It has been a roller coaster of a ride for Jeremy Corbyn since his election on Saturday and PMQs was the first time to see him in action in the Commons. As a former insider it is difficult to express how much of the mood for MPs is set by this weekly encounter that many of us hated in its current yah boo political style. It does matter up to a point. But as a vehicle for holding the PM to account it has largely lost its ability to do so. I hated PMQs as a forum, but enjoyed it as theatre. I always tried to ask serious questions and not to join the shouting. It took a lot of self restraint!
So Jeremy Corbyn by announcing he was going to do things differently would have struck a chord with many people. Although to be frank every leader of the Opposition and PM have said the same and it has lasted a few weeks, a few hours or a few minutes!
It has not been the best start for Corbyn and his team.

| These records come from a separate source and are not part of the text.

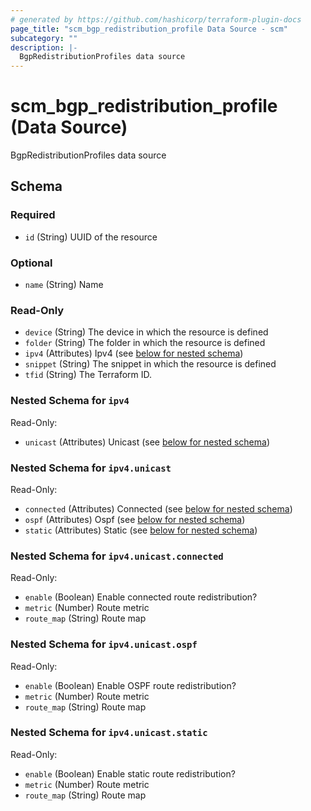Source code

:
 ```yaml
---
# generated by https://github.com/hashicorp/terraform-plugin-docs
page_title: "scm_bgp_redistribution_profile Data Source - scm"
subcategory: ""
description: |-
  BgpRedistributionProfiles data source
---
```


# scm_bgp_redistribution_profile (Data Source)

BgpRedistributionProfiles data source



<!-- schema generated by tfplugindocs -->
## Schema

### Required

- `id` (String) UUID of the resource

### Optional

- `name` (String) Name

### Read-Only

- `device` (String) The device in which the resource is defined
- `folder` (String) The folder in which the resource is defined
- `ipv4` (Attributes) Ipv4 (see [below for nested schema](#nestedatt--ipv4))
- `snippet` (String) The snippet in which the resource is defined
- `tfid` (String) The Terraform ID.

<a id="nestedatt--ipv4"></a>
### Nested Schema for `ipv4`

Read-Only:

- `unicast` (Attributes) Unicast (see [below for nested schema](#nestedatt--ipv4--unicast))

<a id="nestedatt--ipv4--unicast"></a>
### Nested Schema for `ipv4.unicast`

Read-Only:

- `connected` (Attributes) Connected (see [below for nested schema](#nestedatt--ipv4--unicast--connected))
- `ospf` (Attributes) Ospf (see [below for nested schema](#nestedatt--ipv4--unicast--ospf))
- `static` (Attributes) Static (see [below for nested schema](#nestedatt--ipv4--unicast--static))

<a id="nestedatt--ipv4--unicast--connected"></a>
### Nested Schema for `ipv4.unicast.connected`

Read-Only:

- `enable` (Boolean) Enable connected route redistribution?
- `metric` (Number) Route metric
- `route_map` (String) Route map


<a id="nestedatt--ipv4--unicast--ospf"></a>
### Nested Schema for `ipv4.unicast.ospf`

Read-Only:

- `enable` (Boolean) Enable OSPF route redistribution?
- `metric` (Number) Route metric
- `route_map` (String) Route map


<a id="nestedatt--ipv4--unicast--static"></a>
### Nested Schema for `ipv4.unicast.static`

Read-Only:

- `enable` (Boolean) Enable static route redistribution?
- `metric` (Number) Route metric
- `route_map` (String) Route map
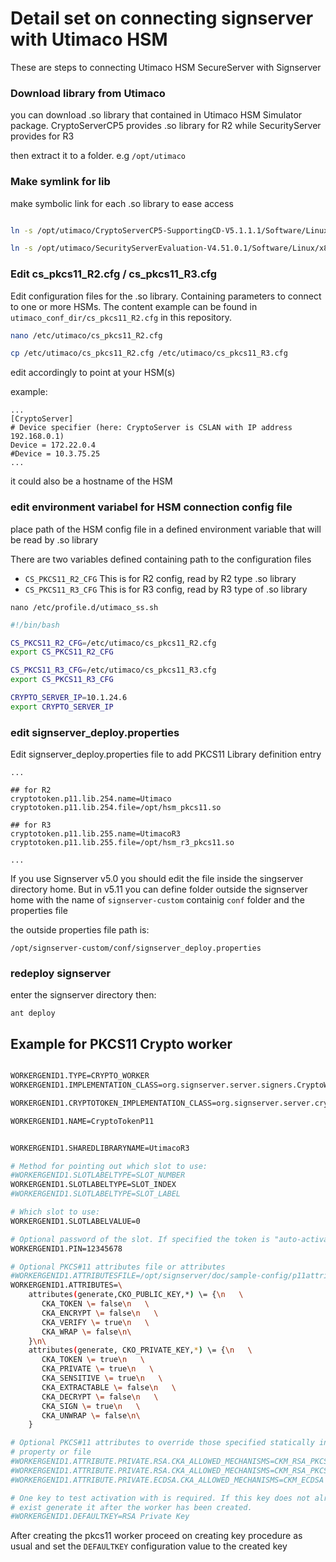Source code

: # Detail set on connecting signserver with Utimaco HSM

These are steps to connecting Utimaco HSM SecureServer with Signserver

### Download library from Utimaco

you can download .so library that contained in Utimaco HSM Simulator package. CryptoServerCP5 provides .so library for R2 while SecurityServer provides for R3

then extract it to a folder. e.g `/opt/utimaco`

### Make symlink for lib

make symbolic link for each .so library to ease access

```sh

ln -s /opt/utimaco/CryptoServerCP5-SupportingCD-V5.1.1.1/Software/Linux/x86-64/Crypto_APIs/PKCS11_R2/lib/libcs_pkcs11_R2.so /opt/hsm_pkcs11.so

ln -s /opt/utimaco/SecurityServerEvaluation-V4.51.0.1/Software/Linux/x86-64/Crypto_APIs/PKCS11_R3/lib/libcs_pkcs11_R3.so /opt/hsm_r3_pkcs11.so

```

### Edit cs_pkcs11_R2.cfg / cs_pkcs11_R3.cfg

Edit configuration files for the .so library. Containing parameters to connect to one or more HSMs. The content example can be found in `utimaco_conf_dir/cs_pkcs11_R2.cfg` in this repository.


```sh
nano /etc/utimaco/cs_pkcs11_R2.cfg

cp /etc/utimaco/cs_pkcs11_R2.cfg /etc/utimaco/cs_pkcs11_R3.cfg
```

edit accordingly to point at your HSM(s)

example:

```
...
[CryptoServer]
# Device specifier (here: CryptoServer is CSLAN with IP address 192.168.0.1)
Device = 172.22.0.4
#Device = 10.3.75.25
...
```

it could also be a hostname of the HSM

### edit environment variabel for HSM connection config file

place path of the HSM config file in a defined environment variable that will be read by .so library

There are two variables defined containing path to the configuration files
 - `CS_PKCS11_R2_CFG`
    This is for R2 config, read by R2 type .so library
 - `CS_PKCS11_R3_CFG`
    This is for R3 config, read by R3 type of .so library

`nano /etc/profile.d/utimaco_ss.sh`

```sh
#!/bin/bash

CS_PKCS11_R2_CFG=/etc/utimaco/cs_pkcs11_R2.cfg
export CS_PKCS11_R2_CFG

CS_PKCS11_R3_CFG=/etc/utimaco/cs_pkcs11_R3.cfg
export CS_PKCS11_R3_CFG

CRYPTO_SERVER_IP=10.1.24.6
export CRYPTO_SERVER_IP

```

### edit signserver_deploy.properties

Edit signserver_deploy.properties file to add PKCS11 Library definition  entry

```
...

## for R2
cryptotoken.p11.lib.254.name=Utimaco
cryptotoken.p11.lib.254.file=/opt/hsm_pkcs11.so

## for R3
cryptotoken.p11.lib.255.name=UtimacoR3
cryptotoken.p11.lib.255.file=/opt/hsm_r3_pkcs11.so

...

``` 

If you use Signserver v5.0 you should edit the file inside the singserver directory home. But in v5.11 you can define folder outside the signserver home with the name of `signserver-custom` containig `conf` folder and the properties file

the outside properties file path is:

`/opt/signserver-custom/conf/signserver_deploy.properties`

### redeploy signserver

enter the signserver directory then: 

`ant deploy`

## Example for PKCS11 Crypto worker

```sh

WORKERGENID1.TYPE=CRYPTO_WORKER
WORKERGENID1.IMPLEMENTATION_CLASS=org.signserver.server.signers.CryptoWorker

WORKERGENID1.CRYPTOTOKEN_IMPLEMENTATION_CLASS=org.signserver.server.cryptotokens.PKCS11CryptoToken

WORKERGENID1.NAME=CryptoTokenP11


WORKERGENID1.SHAREDLIBRARYNAME=UtimacoR3

# Method for pointing out which slot to use:
#WORKERGENID1.SLOTLABELTYPE=SLOT_NUMBER
WORKERGENID1.SLOTLABELTYPE=SLOT_INDEX
#WORKERGENID1.SLOTLABELTYPE=SLOT_LABEL

# Which slot to use:
WORKERGENID1.SLOTLABELVALUE=0

# Optional password of the slot. If specified the token is "auto-activated".
WORKERGENID1.PIN=12345678

# Optional PKCS#11 attributes file or attributes
#WORKERGENID1.ATTRIBUTESFILE=/opt/signserver/doc/sample-config/p11attributes.cfg
WORKERGENID1.ATTRIBUTES=\
    attributes(generate,CKO_PUBLIC_KEY,*) \= {\n   \
       CKA_TOKEN \= false\n   \
       CKA_ENCRYPT \= false\n   \
       CKA_VERIFY \= true\n   \
       CKA_WRAP \= false\n\
    }\n\
    attributes(generate, CKO_PRIVATE_KEY,*) \= {\n   \
       CKA_TOKEN \= true\n   \
       CKA_PRIVATE \= true\n   \
       CKA_SENSITIVE \= true\n   \
       CKA_EXTRACTABLE \= false\n   \
       CKA_DECRYPT \= false\n   \
       CKA_SIGN \= true\n   \
       CKA_UNWRAP \= false\n\
    }

# Optional PKCS#11 attributes to override those specified statically in the ATTRIBUTES
# property or file
#WORKERGENID1.ATTRIBUTE.PRIVATE.RSA.CKA_ALLOWED_MECHANISMS=CKM_RSA_PKCS, CKM_SHA256_RSA_PKCS, CKM_SHA384_RSA_PKCS, CKM_SHA512_RSA_PKCS, CKM_RSA_PKCS_PSS, CKM_SHA256_RSA_PKCS_PSS, CKM_SHA384_RSA_PKCS_PSS, CKM_SHA512_RSA_PKCS_PSS
#WORKERGENID1.ATTRIBUTE.PRIVATE.RSA.CKA_ALLOWED_MECHANISMS=CKM_RSA_PKCS_PSS, CKM_SHA256_RSA_PKCS_PSS, CKM_SHA384_RSA_PKCS_PSS, CKM_SHA512_RSA_PKCS_PSS
#WORKERGENID1.ATTRIBUTE.PRIVATE.ECDSA.CKA_ALLOWED_MECHANISMS=CKM_ECDSA

# One key to test activation with is required. If this key does not already
# exist generate it after the worker has been created.
#WORKERGENID1.DEFAULTKEY=RSA Private Key

```

After creating the pkcs11 worker proceed on creating key procedure as usual
and set the `DEFAULTKEY` configuration value to the created key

I say ‘team’ but from the shambolic few days he has had I am not actually sure there is a proper team in place yet. I really hope for his own sake he can rely on some good people to help him. I don’t mean to over style or over coach him but mumbling speeches at TUC conferences are not a great start. It is probably the easiest audience he will ever have and whilst most told the cameras how excited they were by his speech, most privately despaired. The fiasco over the Singing/Not singing the National Anthem is a case in point. It is an unecessary battle line.
Today the idea of taking questions from the Public or ‘crwodsourcing’ had some merit and the authenticity of the questions shone through from people who know what is happening in their ‘real lives’. This is always powerful and harder to tell members of the public they are wrong rather than fellow MPs. It is an innovation that should stay even when people are bored of it…

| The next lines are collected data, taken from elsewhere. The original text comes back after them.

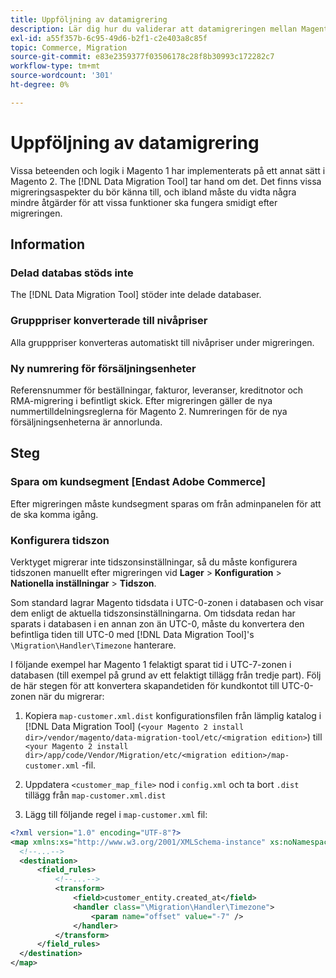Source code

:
 ```yaml
---
title: Uppföljning av datamigrering
description: Lär dig hur du validerar att datamigreringen mellan Magento 1 och Magento 2 lyckades och att alla funktioner fungerar som förväntat.
exl-id: a55f357b-6c95-49d6-b2f1-c2e403a8c85f
topic: Commerce, Migration
source-git-commit: e83e2359377f03506178c28f8b30993c172282c7
workflow-type: tm+mt
source-wordcount: '301'
ht-degree: 0%

---
```


# Uppföljning av datamigrering

Vissa beteenden och logik i Magento 1 har implementerats på ett annat sätt i Magento 2. The [!DNL Data Migration Tool] tar hand om det. Det finns vissa migreringsaspekter du bör känna till, och ibland måste du vidta några mindre åtgärder för att vissa funktioner ska fungera smidigt efter migreringen.

## Information

### Delad databas stöds inte

The [!DNL Data Migration Tool] stöder inte delade databaser.

### Grupppriser konverterade till nivåpriser

Alla grupppriser konverteras automatiskt till nivåpriser under migreringen.

### Ny numrering för försäljningsenheter

Referensnummer för beställningar, fakturor, leveranser, kreditnotor och RMA-migrering i befintligt skick. Efter migreringen gäller de nya nummertilldelningsreglerna för Magento 2. Numreringen för de nya försäljningsenheterna är annorlunda.

## Steg

### Spara om kundsegment [Endast Adobe Commerce]

Efter migreringen måste kundsegment sparas om från adminpanelen för att de ska komma igång.

### Konfigurera tidszon

Verktyget migrerar inte tidszonsinställningar, så du måste konfigurera tidszonen manuellt efter migreringen vid **Lager** > **Konfiguration** > **Nationella inställningar** > **Tidszon**.

Som standard lagrar Magento tidsdata i UTC-0-zonen i databasen och visar dem enligt de aktuella tidszonsinställningarna. Om tidsdata redan har sparats i databasen i en annan zon än UTC-0, måste du konvertera den befintliga tiden till UTC-0 med [!DNL Data Migration Tool]&#39;s `\Migration\Handler\Timezone` hanterare.

I följande exempel har Magento 1 felaktigt sparat tid i UTC-7-zonen i databasen (till exempel på grund av ett felaktigt tillägg från tredje part). Följ de här stegen för att konvertera skapandetiden för kundkontot till UTC-0-zonen när du migrerar:

1. Kopiera `map-customer.xml.dist` konfigurationsfilen från lämplig katalog i [!DNL Data Migration Tool] (`<your Magento 2 install dir>/vendor/magento/data-migration-tool/etc/<migration edition>`) till `<your Magento 2 install dir>/app/code/Vendor/Migration/etc/<migration edition>/map-customer.xml` -fil.

1. Uppdatera `<customer_map_file>` nod i `config.xml` och ta bort `.dist` tillägg från `map-customer.xml.dist`

1. Lägg till följande regel i `map-customer.xml` fil:

```xml
<?xml version="1.0" encoding="UTF-8"?>
<map xmlns:xs="http://www.w3.org/2001/XMLSchema-instance" xs:noNamespaceSchemaLocation="../map.xsd">
  <!--...-->
  <destination>
      <field_rules>
          <!--...-->
          <transform>
              <field>customer_entity.created_at</field>
              <handler class="\Migration\Handler\Timezone">
                  <param name="offset" value="-7" />
              </handler>
          </transform>
      </field_rules>
  </destination>
</map>
```
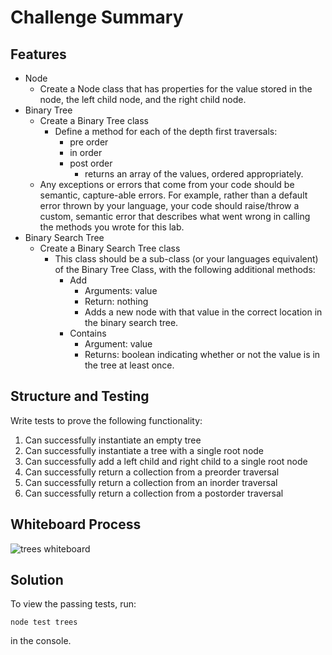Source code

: # Challenge Summary

## Features

* Node
  * Create a Node class that has properties for the value stored in the node, the left child node, and the right child node.
* Binary Tree
  * Create a Binary Tree class
    * Define a method for each of the depth first traversals:
      * pre order
      * in order
      * post order
        * returns an array of the values, ordered appropriately.
  * Any exceptions or errors that come from your code should be semantic, capture-able errors. For example, rather than a default error thrown by your language, your code should raise/throw a custom, semantic error that describes what went wrong in calling the methods you wrote for this lab.
* Binary Search Tree
  * Create a Binary Search Tree class
    * This class should be a sub-class (or your languages equivalent) of the Binary Tree Class, with the following additional methods:
      * Add
        * Arguments: value
        * Return: nothing
        * Adds a new node with that value in the correct location in the binary search tree.
      * Contains
        * Argument: value
        * Returns: boolean indicating whether or not the value is in the tree at least once.

## Structure and Testing

Write tests to prove the following functionality:

1. Can successfully instantiate an empty tree
2. Can successfully instantiate a tree with a single root node
3. Can successfully add a left child and right child to a single root node
4. Can successfully return a collection from a preorder traversal
5. Can successfully return a collection from an inorder traversal
6. Can successfully return a collection from a postorder traversal

## Whiteboard Process

![trees whiteboard](trees.png)

## Solution

To view the passing tests, run:

```node test trees```

in the console.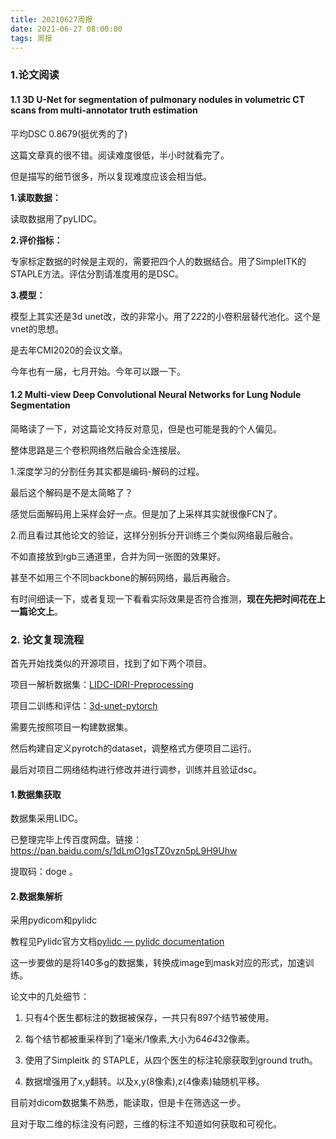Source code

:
 ```yaml
---
title: 20210627周报
date: 2021-06-27 08:00:00
tags: 周报
---
```


### **1.论文阅读**

#### 1.1  3D U-Net for segmentation of pulmonary nodules in volumetric CT scans from multi-annotator truth estimation 

平均DSC 0.8679(挺优秀的了)

这篇文章真的很不错。阅读难度很低，半小时就看完了。

但是描写的细节很多，所以复现难度应该会相当低。

**1.读取数据：**

读取数据用了pyLIDC。

**2.评价指标：**

专家标定数据的时候是主观的，需要把四个人的数据结合。用了SimpleITK的STAPLE方法。评估分割请准度用的是DSC。

**3.模型：**

模型上其实还是3d unet改，改的非常小。用了2*2*2的小卷积层替代池化。这个是vnet的思想。

 

是去年CMI2020的会议文章。

今年也有一届，七月开始。今年可以跟一下。

 

#### **1.2 Multi-view Deep Convolutional Neural Networks for Lung Nodule Segmentation**

简略读了一下，对这篇论文持反对意见，但是也可能是我的个人偏见。

整体思路是三个卷积网络然后融合全连接层。

1.深度学习的分割任务其实都是编码-解码的过程。

最后这个解码是不是太简略了？

感觉后面解码用上采样会好一点。但是加了上采样其实就很像FCN了。

2.而且看过其他论文的验证，这样分别拆分开训练三个类似网络最后融合。

不如直接放到rgb三通道里，合并为同一张图的效果好。

甚至不如用三个不同backbone的解码网络，最后再融合。



有时间细读一下，或者复现一下看看实际效果是否符合推测，**现在先把时间花在上一篇论文上**。

 

 

### **2.** **论文复现流程**

首先开始找类似的开源项目，找到了如下两个项目。

项目一解析数据集：[LIDC-IDRI-Preprocessing](https://github.com/jaeho3690/LIDC-IDRI-Preprocessing)

项目二训练和评估：[3d-unet-pytorch](https://github.com/wolny/pytorch-3dunet)

需要先按照项目一构建数据集。

然后构建自定义pyrotch的dataset，调整格式方便项目二运行。

最后对项目二网络结构进行修改并进行调参，训练并且验证dsc。

#### **1.数据集获取**

数据集采用LIDC。

已整理完毕上传百度网盘。链接：[https://pan.baidu.com/s/1dLmO1gsTZ0vzn5pL9H9Uhw ](https://pan.baidu.com/s/1dLmO1gsTZ0vzn5pL9H9Uhw)

提取码：doge 。

#### **2.数据集解析**

采用pydicom和pylidc

教程见Pylidc官方文档[pylidc — pylidc documentation](https://pylidc.github.io/)

这一步要做的是将140多g的数据集，转换成image到mask对应的形式，加速训练。

论文中的几处细节：

1. 只有4个医生都标注的数据被保存，一共只有897个结节被使用。

2. 每个结节都被重采样到了1毫米/1像素,大小为64*64*32像素。

3. 使用了Simpleitk 的 STAPLE，从四个医生的标注轮廓获取到ground truth。

4. 数据增强用了x,y翻转。以及x,y(8像素),z(4像素)轴随机平移。

 

目前对dicom数据集不熟悉，能读取，但是卡在筛选这一步。

且对于取二维的标注没有问题，三维的标注不知道如何获取和可视化。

The Corbyn style of asking questions in a calm way was welcome. Although he will have to work on the sharpness of the questions and perhaps give himself a couple of quetions as follow up with supplementaries when the PM slips out of answering the question by making a facile point or by deversion. Short sharp pointed questions have always caught Prme Ministers off their guard. Don’t forget PMs spend a great deal of time preparing for PMQs and rehearsing their ‘answers’ so they usually have good lines available when questioners give them time to think.

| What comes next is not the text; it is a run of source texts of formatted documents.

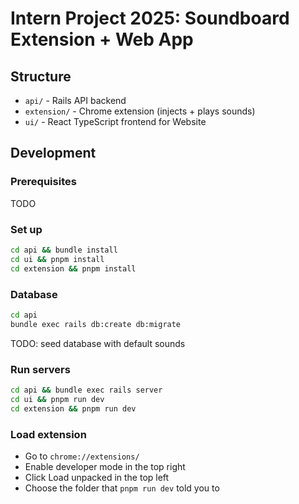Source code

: # Intern Project 2025: Soundboard Extension + Web App

## Structure

- `api/` - Rails API backend
- `extension/` - Chrome extension (injects + plays sounds)
- `ui/` - React TypeScript frontend for Website

## Development

### Prerequisites

TODO

### Set up

```bash
cd api && bundle install
cd ui && pnpm install
cd extension && pnpm install
```

### Database

```bash
cd api
bundle exec rails db:create db:migrate
```

TODO: seed database with default sounds

### Run servers

```bash
cd api && bundle exec rails server
cd ui && pnpm run dev
cd extension && pnpm run dev
```

### Load extension

- Go to `chrome://extensions/`
- Enable developer mode in the top right
- Click Load unpacked in the top left
- Choose the folder that `pnpm run dev` told you to
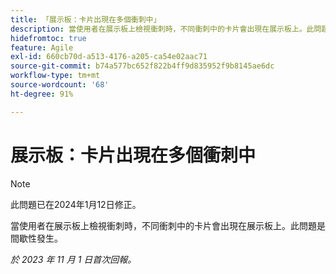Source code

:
```yaml
---
title: 「展示板：卡片出現在多個衝刺中」
description: 當使用者在展示板上檢視衝刺時，不同衝刺中的卡片會出現在展示板上。此問題是間歇性發生。
hidefromtoc: true
feature: Agile
exl-id: 660cb70d-a513-4176-a205-ca54e02aac71
source-git-commit: b74a577bc652f822b4ff9d835952f9b8145ae6dc
workflow-type: tm+mt
source-wordcount: '68'
ht-degree: 91%

---
```


# 展示板：卡片出現在多個衝刺中

>[!NOTE]
>
>此問題已在2024年1月12日修正。

當使用者在展示板上檢視衝刺時，不同衝刺中的卡片會出現在展示板上。此問題是間歇性發生。

_於 2023 年 11 月 1 日首次回報。_

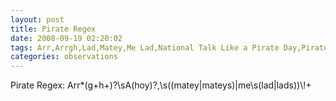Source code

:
 ```yaml
---
layout: post
title: Pirate Regex
date: 2008-09-19 02:20:02
tags: Arr,Arrgh,Lad,Matey,Me Lad,National Talk Like a Pirate Day,Pirate,Regex
categories: observations
---
```


Pirate Regex: Arr*(g+h+)?\sA(hoy)?\,\s((matey|mateys)|me\s(lad|lads))\\!+





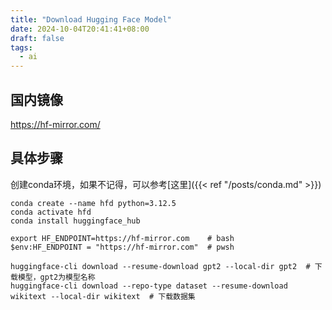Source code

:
 ```yaml
---
title: "Download Hugging Face Model"
date: 2024-10-04T20:41:41+08:00
draft: false
tags:
  - ai
---
```


## 国内镜像

https://hf-mirror.com/

## 具体步骤

创建conda环境，如果不记得，可以参考[这里]({{< ref "/posts/conda.md" >}})

```shell
conda create --name hfd python=3.12.5
conda activate hfd
conda install huggingface_hub
```

```shell
export HF_ENDPOINT=https://hf-mirror.com    # bash
$env:HF_ENDPOINT = "https://hf-mirror.com"  # pwsh
```

```shell
huggingface-cli download --resume-download gpt2 --local-dir gpt2  # 下载模型，gpt2为模型名称
huggingface-cli download --repo-type dataset --resume-download wikitext --local-dir wikitext  # 下载数据集
```
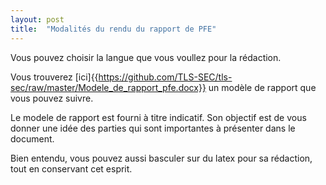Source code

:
 ```yaml
---
layout: post
title:  "Modalités du rendu du rapport de PFE"
---
```


Vous pouvez choisir la langue que vous voullez pour la rédaction.

Vous trouverez [ici]{{https://github.com/TLS-SEC/tls-sec/raw/master/Modele_de_rapport_pfe.docx}} un modèle de rapport que vous pouvez suivre.

Le modele de rapport est fourni à titre indicatif. Son objectif est de vous donner une idée des parties qui sont importantes à présenter dans le document. 

Bien entendu, vous pouvez aussi basculer sur du latex pour sa rédaction, tout en conservant cet esprit.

I was equally interested in how Cameron handled the new style. He cleverly showed he could calmly answer questions instead of going into one of his red faced rages that frankly make him look petulant. Look at not only the style of his answers but the long term traps he has laid for Corbyn. In a very sublte way today he started defining Corbyn and you can see the ‘attack lines’ emerging already. We will see a lto more of these lines on the economy and defence.
Quite a few journalists gave it to Corbyn ‘on points’. I saw it as a 0-0 score draw. The real tests are still to come and I bet by 2019 as we build to the next election we won’t be having this style of PMQs. The noise will have risen by then. But let’s hope things have changed a little for the better.